Neste caso específico, encontramos ainda a contestação por parte dos pais, que são apontados como católicos convictos. Tal como dizia Saramago, à Igreja não interessa a apropriação das almas, mas sim a dos corpos. E essa observação concretiza-se no facto de os pais tentarem abusar da sua simples relação biológica com Vincent para se apropriarem da sua vida.
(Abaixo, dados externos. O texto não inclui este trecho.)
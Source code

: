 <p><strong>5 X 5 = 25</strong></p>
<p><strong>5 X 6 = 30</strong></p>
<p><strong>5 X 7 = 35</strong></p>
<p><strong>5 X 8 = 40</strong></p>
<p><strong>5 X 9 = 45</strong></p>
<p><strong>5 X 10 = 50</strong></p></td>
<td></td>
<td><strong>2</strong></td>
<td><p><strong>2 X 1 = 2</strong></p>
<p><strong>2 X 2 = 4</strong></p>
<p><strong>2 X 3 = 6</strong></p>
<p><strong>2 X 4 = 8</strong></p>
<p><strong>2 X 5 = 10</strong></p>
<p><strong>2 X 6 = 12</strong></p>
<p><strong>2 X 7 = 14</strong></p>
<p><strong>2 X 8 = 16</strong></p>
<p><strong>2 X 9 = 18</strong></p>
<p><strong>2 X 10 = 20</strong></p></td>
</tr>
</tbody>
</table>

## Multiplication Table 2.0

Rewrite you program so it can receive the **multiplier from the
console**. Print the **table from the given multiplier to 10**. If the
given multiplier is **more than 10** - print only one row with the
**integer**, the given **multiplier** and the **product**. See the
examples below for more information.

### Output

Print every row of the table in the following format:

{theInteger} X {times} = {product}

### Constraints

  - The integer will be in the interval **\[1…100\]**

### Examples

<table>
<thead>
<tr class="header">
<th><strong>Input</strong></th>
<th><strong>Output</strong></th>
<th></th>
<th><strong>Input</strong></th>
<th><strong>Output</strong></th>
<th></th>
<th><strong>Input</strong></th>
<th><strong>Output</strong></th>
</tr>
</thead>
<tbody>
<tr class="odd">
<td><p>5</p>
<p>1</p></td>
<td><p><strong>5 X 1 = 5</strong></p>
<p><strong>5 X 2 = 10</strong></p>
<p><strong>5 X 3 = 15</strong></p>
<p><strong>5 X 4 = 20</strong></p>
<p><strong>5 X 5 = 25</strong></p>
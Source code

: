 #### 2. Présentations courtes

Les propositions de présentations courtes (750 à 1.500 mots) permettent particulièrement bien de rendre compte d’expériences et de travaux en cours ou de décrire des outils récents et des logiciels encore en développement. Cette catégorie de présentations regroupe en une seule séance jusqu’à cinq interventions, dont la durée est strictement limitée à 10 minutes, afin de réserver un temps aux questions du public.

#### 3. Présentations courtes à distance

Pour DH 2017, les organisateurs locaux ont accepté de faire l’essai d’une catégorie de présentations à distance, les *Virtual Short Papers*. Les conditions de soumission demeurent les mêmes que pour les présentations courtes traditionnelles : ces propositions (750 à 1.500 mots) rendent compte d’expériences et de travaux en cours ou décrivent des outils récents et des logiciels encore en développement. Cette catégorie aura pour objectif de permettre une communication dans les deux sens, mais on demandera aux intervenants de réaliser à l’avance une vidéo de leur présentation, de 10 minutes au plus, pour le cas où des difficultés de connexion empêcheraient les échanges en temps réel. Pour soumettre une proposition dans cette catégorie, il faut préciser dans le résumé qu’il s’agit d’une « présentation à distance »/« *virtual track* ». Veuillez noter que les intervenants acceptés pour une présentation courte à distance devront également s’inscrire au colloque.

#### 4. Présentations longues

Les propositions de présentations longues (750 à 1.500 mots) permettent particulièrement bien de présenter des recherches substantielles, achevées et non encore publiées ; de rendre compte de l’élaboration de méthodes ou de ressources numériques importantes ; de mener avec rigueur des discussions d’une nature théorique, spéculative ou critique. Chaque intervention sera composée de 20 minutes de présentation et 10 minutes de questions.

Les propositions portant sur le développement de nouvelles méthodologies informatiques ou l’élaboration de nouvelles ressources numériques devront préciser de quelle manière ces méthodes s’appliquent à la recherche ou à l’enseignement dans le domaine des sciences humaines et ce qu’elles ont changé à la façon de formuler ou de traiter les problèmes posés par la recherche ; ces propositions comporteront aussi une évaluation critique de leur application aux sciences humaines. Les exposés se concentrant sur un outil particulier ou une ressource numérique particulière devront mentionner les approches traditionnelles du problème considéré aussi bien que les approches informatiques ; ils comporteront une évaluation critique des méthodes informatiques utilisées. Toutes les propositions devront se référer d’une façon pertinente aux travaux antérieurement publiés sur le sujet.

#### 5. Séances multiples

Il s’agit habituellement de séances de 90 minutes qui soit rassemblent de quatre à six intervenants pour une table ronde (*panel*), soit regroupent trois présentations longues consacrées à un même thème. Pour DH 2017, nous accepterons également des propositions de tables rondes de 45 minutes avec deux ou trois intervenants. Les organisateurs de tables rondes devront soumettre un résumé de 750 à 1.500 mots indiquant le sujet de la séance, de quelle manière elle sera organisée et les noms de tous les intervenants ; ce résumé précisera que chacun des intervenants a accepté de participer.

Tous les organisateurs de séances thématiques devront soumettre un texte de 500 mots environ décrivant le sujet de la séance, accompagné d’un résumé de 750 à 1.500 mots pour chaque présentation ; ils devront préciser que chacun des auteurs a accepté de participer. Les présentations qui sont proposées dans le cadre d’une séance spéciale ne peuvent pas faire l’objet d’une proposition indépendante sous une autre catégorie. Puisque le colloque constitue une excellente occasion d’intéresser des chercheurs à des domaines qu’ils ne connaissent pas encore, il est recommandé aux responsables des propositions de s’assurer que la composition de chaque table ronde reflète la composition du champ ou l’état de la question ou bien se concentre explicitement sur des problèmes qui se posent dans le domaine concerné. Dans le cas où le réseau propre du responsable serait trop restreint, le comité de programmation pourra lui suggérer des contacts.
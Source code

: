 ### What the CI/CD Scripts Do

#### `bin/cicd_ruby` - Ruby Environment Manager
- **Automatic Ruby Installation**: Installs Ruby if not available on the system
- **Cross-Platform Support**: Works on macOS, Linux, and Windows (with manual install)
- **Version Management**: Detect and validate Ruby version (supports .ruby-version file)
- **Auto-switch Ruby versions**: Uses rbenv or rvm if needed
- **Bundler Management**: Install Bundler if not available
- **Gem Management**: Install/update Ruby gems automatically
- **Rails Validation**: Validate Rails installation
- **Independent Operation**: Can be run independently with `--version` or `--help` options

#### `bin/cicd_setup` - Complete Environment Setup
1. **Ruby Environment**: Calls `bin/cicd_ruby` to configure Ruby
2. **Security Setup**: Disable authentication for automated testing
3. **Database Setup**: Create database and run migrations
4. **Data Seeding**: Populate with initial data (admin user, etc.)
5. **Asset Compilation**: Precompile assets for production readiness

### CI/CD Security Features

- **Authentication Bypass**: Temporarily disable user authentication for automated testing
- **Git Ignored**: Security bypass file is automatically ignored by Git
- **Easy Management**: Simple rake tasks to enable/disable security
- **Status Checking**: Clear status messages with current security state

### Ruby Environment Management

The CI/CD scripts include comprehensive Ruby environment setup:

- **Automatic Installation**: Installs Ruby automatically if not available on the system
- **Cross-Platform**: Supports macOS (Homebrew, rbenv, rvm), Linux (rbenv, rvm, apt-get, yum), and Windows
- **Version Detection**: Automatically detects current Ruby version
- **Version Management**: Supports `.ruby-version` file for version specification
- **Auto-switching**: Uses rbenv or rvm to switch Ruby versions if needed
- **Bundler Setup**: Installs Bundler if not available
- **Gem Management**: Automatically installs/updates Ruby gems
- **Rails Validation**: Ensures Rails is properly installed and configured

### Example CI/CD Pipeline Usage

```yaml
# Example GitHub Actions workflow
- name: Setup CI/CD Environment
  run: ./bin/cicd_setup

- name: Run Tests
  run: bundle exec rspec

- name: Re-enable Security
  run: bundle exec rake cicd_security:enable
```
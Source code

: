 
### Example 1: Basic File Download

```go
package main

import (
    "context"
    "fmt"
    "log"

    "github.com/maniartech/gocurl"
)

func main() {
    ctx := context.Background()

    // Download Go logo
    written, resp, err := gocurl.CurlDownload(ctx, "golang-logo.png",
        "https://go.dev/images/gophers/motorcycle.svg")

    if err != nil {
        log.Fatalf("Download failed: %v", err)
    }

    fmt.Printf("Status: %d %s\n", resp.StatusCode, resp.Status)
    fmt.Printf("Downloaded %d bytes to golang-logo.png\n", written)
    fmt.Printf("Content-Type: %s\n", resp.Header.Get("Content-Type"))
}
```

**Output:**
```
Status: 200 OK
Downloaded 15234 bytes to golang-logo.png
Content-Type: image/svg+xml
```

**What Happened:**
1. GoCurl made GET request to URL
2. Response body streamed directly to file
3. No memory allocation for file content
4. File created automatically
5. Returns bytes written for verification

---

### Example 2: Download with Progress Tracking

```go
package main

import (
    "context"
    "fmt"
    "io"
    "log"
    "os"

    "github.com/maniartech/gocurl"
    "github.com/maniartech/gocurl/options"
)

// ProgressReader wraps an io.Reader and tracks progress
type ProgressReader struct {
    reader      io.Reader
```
Também, e ainda no nosso tempo, existem países e estados nos quais o suicídio é proibido. E, no caso de alguém tentar suicidar-se e não conseguir concluir o acto, é condenado. Mas, reflictamos. Alguém que tenta pôr termo à própria vida é condenado exactamente pelo quê? Pela tentativa de exercer derradeiro poder sobre um mecanismo natural? Por atentar contra si próprio? Então, e se alguém atenta contra si mesmo (por mais subjectiva que tal consideração seja) não deveria, ao invés de ser condenado pelo sistema judicial, ser encaminhado para acompanhamento psicológico ou psiquiátrico? Não é uma pessoa que necessita de ajuda? Não é uma condenação em praça pública por parte de moralistas que tentam estender o seu poder moral até ao cerne da liberdade alheia?